Accessing marker effects and heritability estimates from genome prediction by Bayesian regularized neural networks

Recently, there is an increasing interest on semi- and non-parametric methods for genome-enabled prediction, among which the Bayesian regularized artificial neural networks (BRANN) stand. We aimed to evaluate the predictive performance of BRANN and to exploit SNP effects and heritability estimates using two different approaches (relative importance-RI, and relative contribution-RC). Additionally, we aimed also to compare BRANN with the traditional RR-BLUP and BLASSO by using simulated datasets. The simplest BRANN (net1), RR-BLUP and BLASSO methods outperformed other more parameterized BRANN (net2, net3, … net6) in terms of predictive ability.

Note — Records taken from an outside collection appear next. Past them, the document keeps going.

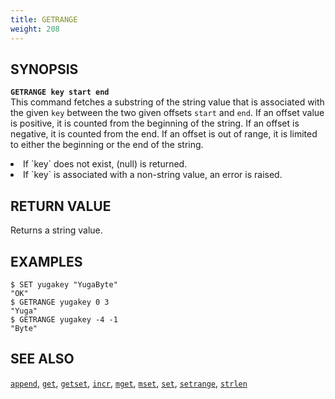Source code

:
 ```yaml
---
title: GETRANGE
weight: 208
---
```


## SYNOPSIS
<b>`GETRANGE key start end`</b><br>
This command fetches a substring of the string value that is associated with the given `key` between the two given offsets `start` and `end`. If an offset value is positive, it is counted from the beginning of the string. If an offset is negative, it is counted from the end. If an offset is out of range, it is limited to either the beginning or the end of the string.
<li>If `key` does not exist, (null) is returned.</li>
<li>If `key` is associated with a non-string value, an error is raised.</li>

## RETURN VALUE
Returns a string value.

## EXAMPLES
```
$ SET yugakey "YugaByte"
"OK"
$ GETRANGE yugakey 0 3
"Yuga"
$ GETRANGE yugakey -4 -1
"Byte"
```

## SEE ALSO
[`append`](../append/), [`get`](../get/), [`getset`](../getset/), [`incr`](../incr/), [`mget`](../mget/), [`mset`](../mset/), [`set`](../set/), [`setrange`](../setrange/), [`strlen`](../strlen/)

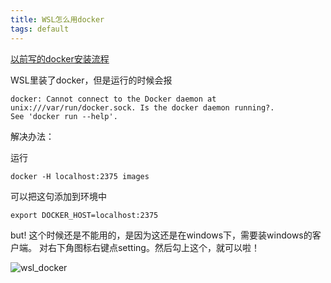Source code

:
 ```yaml
---
title: WSL怎么用docker
tags: default
---
```


[以前写的docker安装流程](https://pzweuj.github.io/2018/07/23/docker-install.html)


WSL里装了docker，但是运行的时候会报
```shell
docker: Cannot connect to the Docker daemon at unix:///var/run/docker.sock. Is the docker daemon running?.                See 'docker run --help'. 
```

解决办法：

运行

```shell
docker -H localhost:2375 images
```

可以把这句添加到环境中
```shell
export DOCKER_HOST=localhost:2375
```

but! 这个时候还是不能用的，是因为这还是在windows下，需要装windows的客户端。
对右下角图标右键点setting。然后勾上这个，就可以啦！


![wsl_docker](https://raw.githubusercontent.com/pzweuj/pzweuj.github.io/refs/heads/master/downloads/images/wsl-docker.jpg)





[-_-]:继续努力
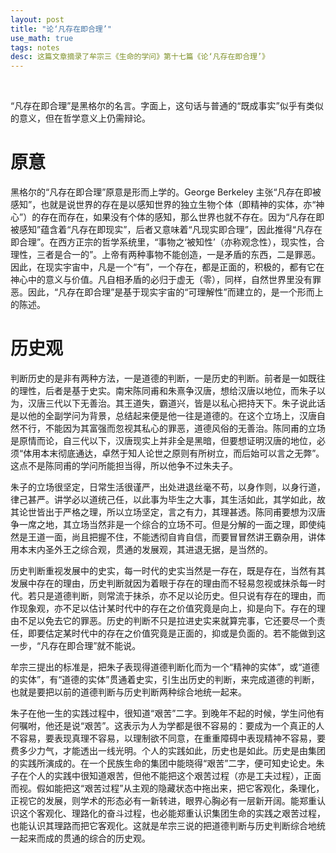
 ```yaml
---
layout: post
title: "论‘凡存在即合理’"
use_math: true
tags: notes
desc: 这篇文章摘录了牟宗三《生命的学问》第十七篇《论‘凡存在即合理’》
---
```


<br>

“凡存在即合理”是黑格尔的名言。字面上，这句话与普通的“既成事实”似乎有类似的意义，但在哲学意义上仍需辩论。

# 原意

黑格尔的“凡存在即合理”原意是形而上学的。George Berkeley 主张“凡存在即被感知”，也就是说世界的存在是以感知世界的独立生物个体（即精神的实体，亦“神心”）的存在而存在，如果没有个体的感知，那么世界也就不存在。因为“凡存在即被感知”蕴含着“凡存在即现实”，后者又意味着“凡现实即合理”，因此推得“凡存在即合理”。在西方正宗的哲学系统里，“事物之‘被知性’（亦称观念性），现实性，合理性，三者是合一的”。上帝有两种事物不能创造，一是矛盾的东西，二是罪恶。因此，在现实宇宙中，凡是一个“有”，一个存在，都是正面的，积极的，都有它在神心中的意义与价值。凡自相矛盾的必归于虚无（零），同样，自然世界里没有罪恶。因此，“凡存在即合理”是基于现实宇宙的“可理解性”而建立的，是一个形而上的陈述。

# 历史观

判断历史的是非有两种方法，一是道德的判断，一是历史的判断。前者是一如既往的理性，后者是基于史实。南宋陈同甫和朱熹争汉唐，想给汉唐以地位，而朱子以为，汉唐三代以下无善治。其王道失，霸道兴，皆是以私心把持天下。朱子说此话是以他的全副学问为背景，总结起来便是他一往是道德的。在这个立场上，汉唐自然不行，不能因为其富强而忽视其私心的罪恶，道德风俗的无善治。陈同甫的立场是原情而论，自三代以下，汉唐现实上并非全是黑暗，但要想证明汉唐的地位，必须“体用本末彻底通达，卓然于知人论世之原则有所树立，而后始可以言之无弊”。这点不是陈同甫的学问所能担当得，所以他争不过朱夫子。

朱子的立场很坚定，日常生活很谨严，出处进退丝毫不苟，以身作则，以身行道，律己甚严。讲学必以道统己任，以此事为毕生之大事，其生活如此，其学如此，故其论世皆出于严格之理，所以立场坚定，言之有力，其理甚透。陈同甫要想为汉唐争一席之地，其立场当然非是一个综合的立场不可。但是分解的一面之理，即使纯然是王道一面，尚且把握不住，不能透彻自肯自信，而要冒冒然讲王霸杂用，讲体用本末内圣外王之综合观，贯通的发展观，其进退无据，是当然的。

历史判断重视发展中的史实，每一时代的史实当然是一存在，既是存在，当然有其发展中存在的理由，历史判断就因为着眼于存在的理由而不轻易忽视或抹杀每一时代。若只是道德判断，则常流于抹杀，亦不足以论历史。但只说有存在的理由，而作现象观，亦不足以估计某时代中的存在之价值究竟是向上，抑是向下。存在的理由不足以免去它的罪恶。历史的判断不只是拉进史实来就算完事，它还要尽一个责任，即要估定某时代中的存在之价值究竟是正面的，抑或是负面的。若不能做到这一步，“凡存在即合理”就不能说。

牟宗三提出的标准是，把朱子表现得道德判断化而为一个“精神的实体”，或“道德的实体”，有“道德的实体”贯通着史实，引生出历史的判断，来完成道德的判断，也就是要把以前的道德判断与历史判断两种综合地统一起来。

朱子在他一生的实践过程中，很知道“艰苦”二字。到晚年不起的时候，学生问他有何嘱咐，他还是说“艰苦”。这表示为人为学都是很不容易的：要成为一个真正的人不容易，要表现真理不容易，以理制欲不同意，在重重障碍中表现精神不容易，要费多少力气，才能透出一线光明。个人的实践如此，历史也是如此。历史是由集团的实践所演成的。在一个民族生命的集团中能晓得“艰苦”二字，便可知史论史。朱子在个人的实践中很知道艰苦，但他不能把这个艰苦过程（亦是工夫过程），正面而视。假如能把这“艰苦过程”从主观的隐藏状态中拖出来，把它客观化，条理化，正视它的发展，则学术的形态必有一新转进，眼界心胸必有一层新开阔。能郑重认识这个客观化、理路化的奋斗过程，也必能郑重认识集团生命的实践之艰苦过程，也能认识其理路而把它客观化。这就是牟宗三说的把道德判断与历史判断综合地统一起来而成的贯通的综合的历史观。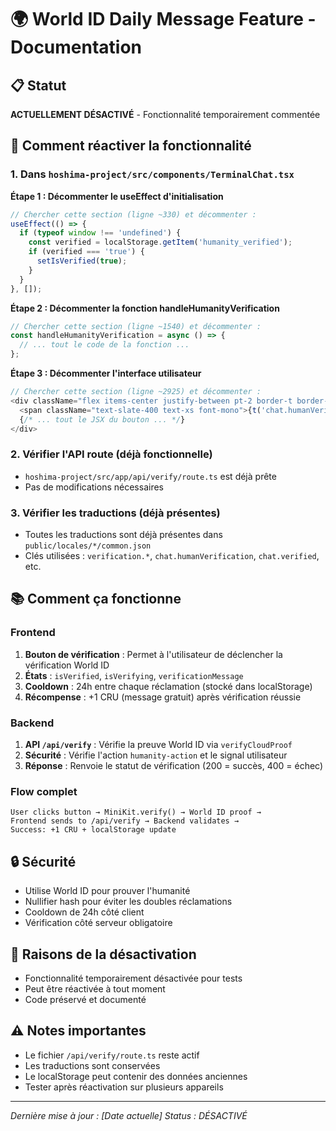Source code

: # 🌍 World ID Daily Message Feature - Documentation

## 📋 Statut
**ACTUELLEMENT DÉSACTIVÉ** - Fonctionnalité temporairement commentée

## 🔄 Comment réactiver la fonctionnalité

### 1. Dans `hoshima-project/src/components/TerminalChat.tsx`

**Étape 1 : Décommenter le useEffect d'initialisation**
```typescript
// Chercher cette section (ligne ~330) et décommenter :
useEffect(() => {
  if (typeof window !== 'undefined') {
    const verified = localStorage.getItem('humanity_verified');
    if (verified === 'true') {
      setIsVerified(true);
    }
  }
}, []);
```

**Étape 2 : Décommenter la fonction handleHumanityVerification**
```typescript
// Chercher cette section (ligne ~1540) et décommenter :
const handleHumanityVerification = async () => {
  // ... tout le code de la fonction ...
};
```

**Étape 3 : Décommenter l'interface utilisateur**
```typescript
// Chercher cette section (ligne ~2925) et décommenter :
<div className="flex items-center justify-between pt-2 border-t border-slate-700/50">
  <span className="text-slate-400 text-xs font-mono">{t('chat.humanVerification')}:</span>
  {/* ... tout le JSX du bouton ... */}
</div>
```

### 2. Vérifier l'API route (déjà fonctionnelle)
- `hoshima-project/src/app/api/verify/route.ts` est déjà prête
- Pas de modifications nécessaires

### 3. Vérifier les traductions (déjà présentes)
- Toutes les traductions sont déjà présentes dans `public/locales/*/common.json`
- Clés utilisées : `verification.*`, `chat.humanVerification`, `chat.verified`, etc.

## 📚 Comment ça fonctionne

### Frontend
1. **Bouton de vérification** : Permet à l'utilisateur de déclencher la vérification World ID
2. **États** : `isVerified`, `isVerifying`, `verificationMessage`
3. **Cooldown** : 24h entre chaque réclamation (stocké dans localStorage)
4. **Récompense** : +1 CRU (message gratuit) après vérification réussie

### Backend
1. **API `/api/verify`** : Vérifie la preuve World ID via `verifyCloudProof`
2. **Sécurité** : Vérifie l'action `humanity-action` et le signal utilisateur
3. **Réponse** : Renvoie le statut de vérification (200 = succès, 400 = échec)

### Flow complet
```
User clicks button → MiniKit.verify() → World ID proof → 
Frontend sends to /api/verify → Backend validates → 
Success: +1 CRU + localStorage update
```

## 🔒 Sécurité
- Utilise World ID pour prouver l'humanité
- Nullifier hash pour éviter les doubles réclamations
- Cooldown de 24h côté client
- Vérification côté serveur obligatoire

## 🎯 Raisons de la désactivation
- Fonctionnalité temporairement désactivée pour tests
- Peut être réactivée à tout moment
- Code préservé et documenté

## ⚠️ Notes importantes
- Le fichier `/api/verify/route.ts` reste actif
- Les traductions sont conservées
- Le localStorage peut contenir des données anciennes
- Tester après réactivation sur plusieurs appareils

---
*Dernière mise à jour : [Date actuelle]*
*Status : DÉSACTIVÉ* 
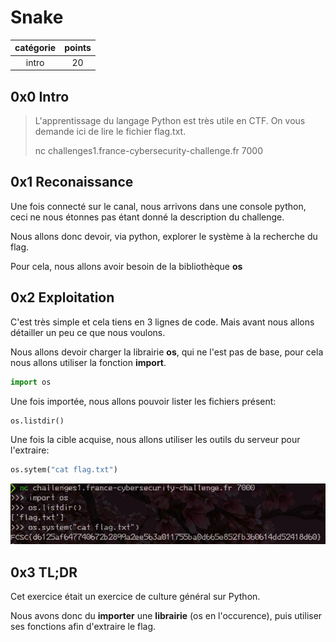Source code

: # Snake

catégorie | points
:---: | :---:
intro | 20

## 0x0 Intro

>L'apprentissage du langage Python est très utile en CTF. On vous demande ici de lire le fichier flag.txt.
>
>nc challenges1.france-cybersecurity-challenge.fr 7000

## 0x1 Reconaissance

Une fois connecté sur le canal, nous arrivons dans une console python, ceci ne
nous étonnes pas étant donné la description du challenge.

Nous allons donc devoir, via python, explorer le système à la recherche du flag.

Pour cela, nous allons avoir besoin de la bibliothèque **os**

## 0x2 Exploitation

C'est très simple et cela tiens en 3 lignes de code. Mais avant  nous allons 
détailler un peu ce que nous voulons.

Nous allons devoir charger la librairie **os**, qui ne l'est pas de base, pour cela
nous allons utiliser la fonction **import**.

```python
import os
```

Une fois importée, nous allons pouvoir lister les fichiers présent:

```python
os.listdir()
```

Une fois la cible acquise, nous allons utiliser les outils du serveur pour 
l'extraire:

```python
os.sytem("cat flag.txt")
```

![flag this !](./IMG/1.png)

## 0x3 TL;DR

Cet exercice était un exercice de culture général sur Python.

Nous avons donc du **importer** une **librairie** (os en l'occurence), puis
utiliser ses fonctions afin d'extraire le flag.
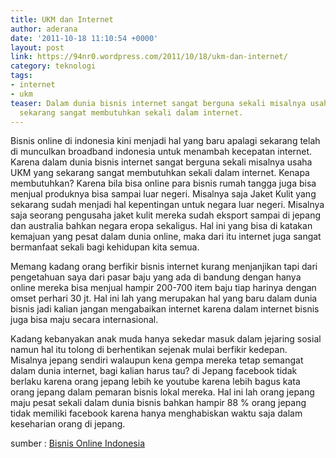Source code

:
 ```yaml
---
title: UKM dan Internet
author: aderana
date: '2011-10-18 11:10:54 +0000'
layout: post
link: https://94nr0.wordpress.com/2011/10/18/ukm-dan-internet/
category: teknologi
tags:
- internet
- ukm
teaser: Dalam dunia bisnis internet sangat berguna sekali misalnya usaha UKM yang
  sekarang sangat membutuhkan sekali dalam internet.
---
```


Bisnis online di indonesia kini menjadi hal yang baru apalagi sekarang telah di munculkan broadband indonesia untuk menambah kecepatan internet. Karena dalam dunia bisnis internet sangat berguna sekali misalnya usaha UKM yang sekarang sangat membutuhkan sekali dalam internet. Kenapa membutuhkan? Karena bila bisa online para bisnis rumah tangga juga bisa menjual produknya bisa sampai luar negeri. Misalnya saja Jaket Kulit yang sekarang sudah menjadi hal kepentingan untuk negara luar negeri. Misalnya saja seorang pengusaha jaket kulit mereka sudah eksport sampai di jepang dan australia bahkan negara eropa sekaligus. Hal ini yang bisa di katakan kemajuan yang pesat dalam dunia online, maka dari itu internet juga sangat bermanfaat sekali bagi kehidupan kita semua.

Memang kadang orang berfikir bisnis internet kurang menjanjikan tapi dari pengetahuan saya dari pasar baju yang ada di bandung dengan hanya online mereka bisa menjual hampir 200-700 item baju tiap harinya dengan omset perhari 30 jt. Hal ini lah yang merupakan hal yang baru dalam dunia bisnis jadi kalian jangan mengabaikan internet karena dalam internet bisnis juga bisa maju secara internasional.

Kadang kebanyakan anak muda hanya sekedar masuk dalam jejaring sosial namun hal itu tolong di berhentikan sejenak mulai berfikir kedepan. Misalnya jepang sendiri walaupun kena gempa mereka tetap semangat dalam dunia internet, bagi kalian harus tau? di Jepang facebook tidak berlaku karena orang jepang lebih ke youtube karena lebih bagus kata orang jepang dalam pemaran bisnis lokal mereka. Hal ini lah orang jepang maju pesat sekali dalam dunia bisnis bahkan hampir 88 % orang jepang tidak memiliki facebook karena hanya menghabiskan waktu saja dalam keseharian orang di jepang.


sumber : [Bisnis Online Indonesia](http://aguspriyono.com/bisnis-indonesia-online-menjadi-hal-yang-menjanjikan)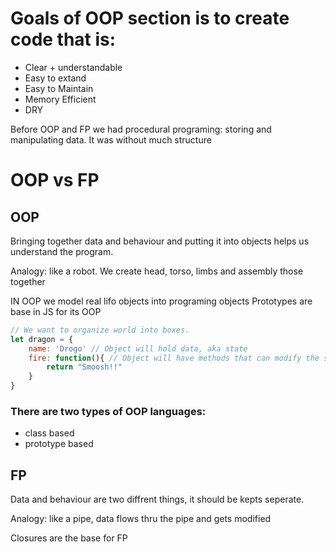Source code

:# Goals of OOP section is to create code that is:
- Clear + understandable
- Easy to extand
- Easy to Maintain
- Memory Efficient
- DRY
 

 Before OOP and FP we had procedural programing: storing and manipulating data. It was without much structure

 # OOP vs FP

 ## OOP
 Bringing together data and behaviour and putting it into objects helps us understand the program.

Analogy: like a robot. We create head, torso, limbs and assembly those together

IN OOP we model real lifo objects into programing objects
Prototypes are base in JS for its OOP

```javascript
// We want to organize world into boxes.
let dragon = {
    name: 'Drogo' // Object will hold data, aka state 
    fire: function(){ // Object will have methods that can modify the state ofobjects
        return "Smoosh!!"
    }
}
```

### There are two types of OOP languages:
- class based
- prototype based

 ## FP
 Data and behaviour are two diffrent things, it should be kepts seperate.

 Analogy: like a pipe, data flows thru the pipe and gets modified

 Closures are the base for FP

For both simulated traits (Y1 and Y2) the net1 provided the best h2 estimates (0.33 for both, being the true h2=0.35), whereas RR-BLUP (0.18 and 0.22 for Y1 and Y2, respectively) and BLASSO (0.20 and 0.26 for Y1 and Y2, respectively) underestimated h2. The marker effects estimated from net1 (using RI and RC approaches) and RR-BLUP were similar, but the shrinkage strength was remarkable for BLASSO on both traits. For Y1, the correlation between the true fifty QTL effects and the effects estimated for the SNPs located in the same QTL positions were 0.61, 0.60, 0.60 and 0.55, for RI, RC, RR-BLUP and BLASSO; and for Y2, these correlations were 0.81, 0.81, 0.81 and 0.71, respectively. In summary, we believe that estimates of SNP effects are promising quantitative tools to bring discussions on chromosome regions contributing most effectively to the phenotype expression when using ANN for genomic predictions.